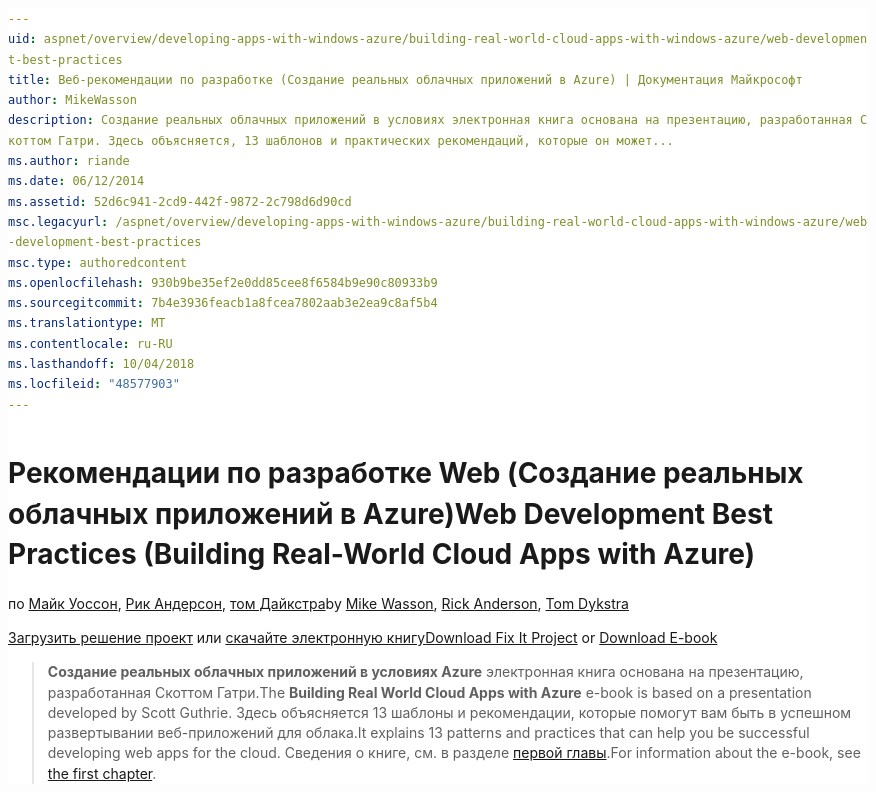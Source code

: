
 ```yaml
---
uid: aspnet/overview/developing-apps-with-windows-azure/building-real-world-cloud-apps-with-windows-azure/web-development-best-practices
title: Веб-рекомендации по разработке (Создание реальных облачных приложений в Azure) | Документация Майкрософт
author: MikeWasson
description: Создание реальных облачных приложений в условиях электронная книга основана на презентацию, разработанная Скоттом Гатри. Здесь объясняется, 13 шаблонов и практических рекомендаций, которые он может...
ms.author: riande
ms.date: 06/12/2014
ms.assetid: 52d6c941-2cd9-442f-9872-2c798d6d90cd
msc.legacyurl: /aspnet/overview/developing-apps-with-windows-azure/building-real-world-cloud-apps-with-windows-azure/web-development-best-practices
msc.type: authoredcontent
ms.openlocfilehash: 930b9be35ef2e0dd85cee8f6584b9e90c80933b9
ms.sourcegitcommit: 7b4e3936feacb1a8fcea7802aab3e2ea9c8af5b4
ms.translationtype: MT
ms.contentlocale: ru-RU
ms.lasthandoff: 10/04/2018
ms.locfileid: "48577903"
---
```

<a name="web-development-best-practices-building-real-world-cloud-apps-with-azure"></a><span data-ttu-id="e8e8e-104">Рекомендации по разработке Web (Создание реальных облачных приложений в Azure)</span><span class="sxs-lookup"><span data-stu-id="e8e8e-104">Web Development Best Practices (Building Real-World Cloud Apps with Azure)</span></span>
====================
<span data-ttu-id="e8e8e-105">по [Майк Уоссон](https://github.com/MikeWasson), [Рик Андерсон]((https://twitter.com/RickAndMSFT)), [том Дайкстра](https://github.com/tdykstra)</span><span class="sxs-lookup"><span data-stu-id="e8e8e-105">by [Mike Wasson](https://github.com/MikeWasson), [Rick Anderson]((https://twitter.com/RickAndMSFT)), [Tom Dykstra](https://github.com/tdykstra)</span></span>

<span data-ttu-id="e8e8e-106">[Загрузить решение проект](http://code.msdn.microsoft.com/Fix-It-app-for-Building-cdd80df4) или [скачайте электронную книгу](http://blogs.msdn.com/b/microsoft_press/archive/2014/07/23/free-ebook-building-cloud-apps-with-microsoft-azure.aspx)</span><span class="sxs-lookup"><span data-stu-id="e8e8e-106">[Download Fix It Project](http://code.msdn.microsoft.com/Fix-It-app-for-Building-cdd80df4) or [Download E-book](http://blogs.msdn.com/b/microsoft_press/archive/2014/07/23/free-ebook-building-cloud-apps-with-microsoft-azure.aspx)</span></span>

> <span data-ttu-id="e8e8e-107">**Создание реальных облачных приложений в условиях Azure** электронная книга основана на презентацию, разработанная Скоттом Гатри.</span><span class="sxs-lookup"><span data-stu-id="e8e8e-107">The **Building Real World Cloud Apps with Azure** e-book is based on a presentation developed by Scott Guthrie.</span></span> <span data-ttu-id="e8e8e-108">Здесь объясняется 13 шаблоны и рекомендации, которые помогут вам быть в успешном развертывании веб-приложений для облака.</span><span class="sxs-lookup"><span data-stu-id="e8e8e-108">It explains 13 patterns and practices that can help you be successful developing web apps for the cloud.</span></span> <span data-ttu-id="e8e8e-109">Сведения о книге, см. в разделе [первой главы](introduction.md).</span><span class="sxs-lookup"><span data-stu-id="e8e8e-109">For information about the e-book, see [the first chapter](introduction.md).</span></span>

+ + + +

EXERCISE AIM: Every line from the line containing "Apps with Azure)</span></span>" through the line containing "[Майк Уоссон](https://github.com/MikeWasson), [Рик" in the records above must be retyped exactly. Leave out the rest.

RESULT BELOW:
<a name="web-development-best-practices-building-real-world-cloud-apps-with-azure"></a><span data-ttu-id="e8e8e-104">Рекомендации по разработке Web (Создание реальных облачных приложений в Azure)</span><span class="sxs-lookup"><span data-stu-id="e8e8e-104">Web Development Best Practices (Building Real-World Cloud Apps with Azure)</span></span>
====================
<span data-ttu-id="e8e8e-105">по [Майк Уоссон](https://github.com/MikeWasson), [Рик Андерсон]((https://twitter.com/RickAndMSFT)), [том Дайкстра](https://github.com/tdykstra)</span><span class="sxs-lookup"><span data-stu-id="e8e8e-105">by [Mike Wasson](https://github.com/MikeWasson), [Rick Anderson]((https://twitter.com/RickAndMSFT)), [Tom Dykstra](https://github.com/tdykstra)</span></span>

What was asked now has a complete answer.